1 tsp coriander seeds
12 cardamom pods, with husks removed 
(~ 1 tsp ground cardamom)
3/4 tsp cumin seeds
1 tbsp olive oil
2 ½ lbs boneless, skinless chicken breasts and thighs
2 tsp salt, plus 1 tsp 
1 tsp ground black pepper, plus ½ tsp
1 tbsp butter
1 onion, chopped
4 cloves garlic, minced
1 tbsp fresh ginger, grated
1 tbsp curry powder
1 tsp garam masala 
1 tsp turmeric
½ - 1 tsp cayenne pepper (optional)
1 (14.5 oz) can crushed tomatoes
2 tbsp tomato paste
1/2 cup plain yogurt 
1 cup chicken stock
1 bunch fresh cilantro
1 lemon

Over low heat, roast coriander, cardamom, and cumin seeds, stirring regularly, until fragrant. Remove from heat, and grind spices using a grinder or mortar and pestle. Preheat olive oil in a large sauté pan over medium heat. Season chicken with salt and pepper and add it to the pan in batches, making sure not to crowd the pan. Cook the chicken until brown (about 6 minutes on each side), but not cooked through. Set chicken aside and cut into bite-size pieces once cool. Add butter and onions to the pan and cook for 3 minutes, stirring frequently. Add garlic and ginger to the pan and cook for 30 additional seconds. Once garlic is fragrant, add the chicken, ground spice mixture, additional salt and pepper, and remaining ingredients. Heat to a boil, then decrease heat and simmer for 30 minutes.  Serve curry over rice or with naan, topped with fresh cilantro and sliced lemon. 

Green Chicken Curry with Lentils
Serves 4
Prep time: 7 minutes
Inactive prep time: 30 minutes to 8 hours
Cook time: 45 minutes

2 ½ lbs boneless, skinless chicken breast and thighs
(cut into bite-size pieces)
1 medium onion, diced
4 cloves garlic, minced
1 tbsp brown sugar
2 tsp curry powder
2 tsp salt
1 tsp fresh ginger, grated
1 tsp garam masala
1 tsp cardamom
1 tsp turmeric
1 tsp ground cumin
1 tsp ground coriander
2 tbsp olive oil
3 tbsp butter
2 cups chicken broth
Optional: 3/4 cup split lentils, rinsed 
(if omitted, reduce chicken broth to 1 cup)
1 can (about 13.5 oz) full-fat coconut milk

In a leak-proof sealable bag, combine chicken, onion, garlic, and spices.
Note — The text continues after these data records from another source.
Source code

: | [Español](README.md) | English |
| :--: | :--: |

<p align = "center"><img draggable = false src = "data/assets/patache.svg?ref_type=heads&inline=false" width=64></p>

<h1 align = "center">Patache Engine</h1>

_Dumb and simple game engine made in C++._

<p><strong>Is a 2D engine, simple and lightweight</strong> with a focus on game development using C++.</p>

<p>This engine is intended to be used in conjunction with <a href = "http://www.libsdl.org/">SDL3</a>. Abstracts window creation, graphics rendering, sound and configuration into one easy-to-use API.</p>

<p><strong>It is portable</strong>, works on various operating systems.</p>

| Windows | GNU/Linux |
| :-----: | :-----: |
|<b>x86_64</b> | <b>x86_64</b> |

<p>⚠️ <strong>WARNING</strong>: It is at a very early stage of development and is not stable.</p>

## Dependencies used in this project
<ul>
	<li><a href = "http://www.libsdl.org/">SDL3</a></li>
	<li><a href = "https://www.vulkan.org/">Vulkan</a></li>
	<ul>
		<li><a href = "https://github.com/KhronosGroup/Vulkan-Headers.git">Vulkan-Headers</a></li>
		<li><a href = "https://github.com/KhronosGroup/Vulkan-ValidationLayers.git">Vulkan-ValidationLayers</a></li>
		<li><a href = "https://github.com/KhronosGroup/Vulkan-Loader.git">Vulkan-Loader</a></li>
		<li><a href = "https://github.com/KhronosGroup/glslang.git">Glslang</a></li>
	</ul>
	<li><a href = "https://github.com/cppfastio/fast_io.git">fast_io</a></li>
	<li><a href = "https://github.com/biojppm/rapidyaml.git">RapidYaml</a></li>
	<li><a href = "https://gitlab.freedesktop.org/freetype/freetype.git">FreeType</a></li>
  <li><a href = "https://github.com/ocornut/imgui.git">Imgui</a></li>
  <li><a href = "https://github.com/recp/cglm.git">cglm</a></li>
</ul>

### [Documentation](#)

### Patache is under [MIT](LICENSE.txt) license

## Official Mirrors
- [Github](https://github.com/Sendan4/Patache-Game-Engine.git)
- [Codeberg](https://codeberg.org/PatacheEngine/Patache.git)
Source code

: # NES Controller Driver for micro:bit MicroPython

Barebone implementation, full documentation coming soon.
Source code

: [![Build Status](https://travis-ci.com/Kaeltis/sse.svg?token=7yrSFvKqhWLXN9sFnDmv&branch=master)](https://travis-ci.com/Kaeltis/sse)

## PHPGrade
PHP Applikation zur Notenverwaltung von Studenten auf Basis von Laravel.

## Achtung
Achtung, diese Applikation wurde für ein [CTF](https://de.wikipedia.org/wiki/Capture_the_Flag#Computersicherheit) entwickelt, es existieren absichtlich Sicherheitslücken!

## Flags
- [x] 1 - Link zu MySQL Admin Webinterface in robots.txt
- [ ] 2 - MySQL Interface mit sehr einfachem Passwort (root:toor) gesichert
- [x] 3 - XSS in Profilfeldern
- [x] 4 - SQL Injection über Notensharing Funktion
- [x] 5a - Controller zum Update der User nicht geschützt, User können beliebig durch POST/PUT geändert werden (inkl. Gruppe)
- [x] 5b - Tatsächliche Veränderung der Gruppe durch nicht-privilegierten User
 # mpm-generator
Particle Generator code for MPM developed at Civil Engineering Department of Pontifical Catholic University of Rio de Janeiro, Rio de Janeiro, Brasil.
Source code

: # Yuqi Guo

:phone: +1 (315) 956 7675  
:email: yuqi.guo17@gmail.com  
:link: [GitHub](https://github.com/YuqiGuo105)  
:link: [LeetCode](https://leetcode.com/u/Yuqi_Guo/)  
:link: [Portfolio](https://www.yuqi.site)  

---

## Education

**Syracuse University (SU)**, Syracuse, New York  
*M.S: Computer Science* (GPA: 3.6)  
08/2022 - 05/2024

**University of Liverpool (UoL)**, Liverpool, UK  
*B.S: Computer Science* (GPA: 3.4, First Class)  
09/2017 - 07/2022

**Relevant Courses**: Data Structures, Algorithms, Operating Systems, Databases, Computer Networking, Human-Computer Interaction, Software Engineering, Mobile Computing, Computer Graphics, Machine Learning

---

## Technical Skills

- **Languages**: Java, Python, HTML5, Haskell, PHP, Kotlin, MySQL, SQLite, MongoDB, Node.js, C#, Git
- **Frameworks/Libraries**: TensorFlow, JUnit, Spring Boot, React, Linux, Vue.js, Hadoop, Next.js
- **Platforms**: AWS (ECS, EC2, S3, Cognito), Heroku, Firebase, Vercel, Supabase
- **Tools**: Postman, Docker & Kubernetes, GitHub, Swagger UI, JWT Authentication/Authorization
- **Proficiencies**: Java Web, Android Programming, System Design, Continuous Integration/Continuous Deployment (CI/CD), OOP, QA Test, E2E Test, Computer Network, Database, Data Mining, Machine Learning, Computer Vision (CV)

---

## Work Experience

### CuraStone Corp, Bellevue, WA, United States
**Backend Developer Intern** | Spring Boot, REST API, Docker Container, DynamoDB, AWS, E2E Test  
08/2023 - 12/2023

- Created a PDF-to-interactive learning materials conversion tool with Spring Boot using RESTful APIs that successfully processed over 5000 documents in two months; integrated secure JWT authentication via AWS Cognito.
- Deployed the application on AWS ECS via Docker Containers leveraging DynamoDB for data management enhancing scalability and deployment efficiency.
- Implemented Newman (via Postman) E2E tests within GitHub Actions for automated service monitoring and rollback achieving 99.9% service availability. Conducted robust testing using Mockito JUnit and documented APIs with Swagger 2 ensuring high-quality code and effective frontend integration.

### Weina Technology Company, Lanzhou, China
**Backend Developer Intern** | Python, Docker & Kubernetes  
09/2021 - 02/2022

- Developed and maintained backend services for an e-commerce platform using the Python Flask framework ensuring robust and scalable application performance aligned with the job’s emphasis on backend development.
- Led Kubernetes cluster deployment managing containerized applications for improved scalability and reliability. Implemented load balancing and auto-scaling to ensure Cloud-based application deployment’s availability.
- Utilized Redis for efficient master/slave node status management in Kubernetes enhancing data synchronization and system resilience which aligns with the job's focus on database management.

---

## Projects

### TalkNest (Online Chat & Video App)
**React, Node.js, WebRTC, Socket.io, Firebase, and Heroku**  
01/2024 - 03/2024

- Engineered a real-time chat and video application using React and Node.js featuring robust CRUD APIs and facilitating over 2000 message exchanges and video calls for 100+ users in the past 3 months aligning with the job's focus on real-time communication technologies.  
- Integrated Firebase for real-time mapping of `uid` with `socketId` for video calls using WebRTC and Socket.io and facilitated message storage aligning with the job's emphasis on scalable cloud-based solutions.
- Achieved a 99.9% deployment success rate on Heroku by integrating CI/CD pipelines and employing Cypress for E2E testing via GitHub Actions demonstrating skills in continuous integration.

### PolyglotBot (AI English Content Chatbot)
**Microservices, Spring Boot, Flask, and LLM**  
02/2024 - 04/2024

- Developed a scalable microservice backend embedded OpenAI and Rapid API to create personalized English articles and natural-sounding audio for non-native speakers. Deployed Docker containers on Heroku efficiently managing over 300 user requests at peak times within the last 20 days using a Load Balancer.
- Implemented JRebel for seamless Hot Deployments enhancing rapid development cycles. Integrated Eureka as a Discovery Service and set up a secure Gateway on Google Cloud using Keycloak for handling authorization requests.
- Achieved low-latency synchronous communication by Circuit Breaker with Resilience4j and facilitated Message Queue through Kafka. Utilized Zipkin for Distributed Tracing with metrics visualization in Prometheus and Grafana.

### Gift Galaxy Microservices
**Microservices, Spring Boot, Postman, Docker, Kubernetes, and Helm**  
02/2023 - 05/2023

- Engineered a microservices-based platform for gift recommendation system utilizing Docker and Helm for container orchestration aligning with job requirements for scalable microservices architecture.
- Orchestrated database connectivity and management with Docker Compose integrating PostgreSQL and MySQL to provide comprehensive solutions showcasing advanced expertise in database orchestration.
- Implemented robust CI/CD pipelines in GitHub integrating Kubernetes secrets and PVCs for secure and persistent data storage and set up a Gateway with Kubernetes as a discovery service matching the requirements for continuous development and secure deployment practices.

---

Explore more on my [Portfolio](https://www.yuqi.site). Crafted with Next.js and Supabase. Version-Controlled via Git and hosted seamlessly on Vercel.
Invert bag several times to combine ingredients. Marinate in the refrigerator for 30 minutes up to 8 hours. In a large sauté pan, melt butter in olive oil over medium heat. Once the butter has melted and becomes fragrant, add marinated chicken, chicken stock, and lentils to the pan. Cook 15 minutes, stirring frequently. Reduce heat to low-medium, add in coconut milk, and simmer (taking care not to boil) mixture for another 10 minutes, until chicken is cooked through and lentils are tender. Serve curry over prepared basmati rice or with naan, garnished with cilantro or basil and lemon wedges.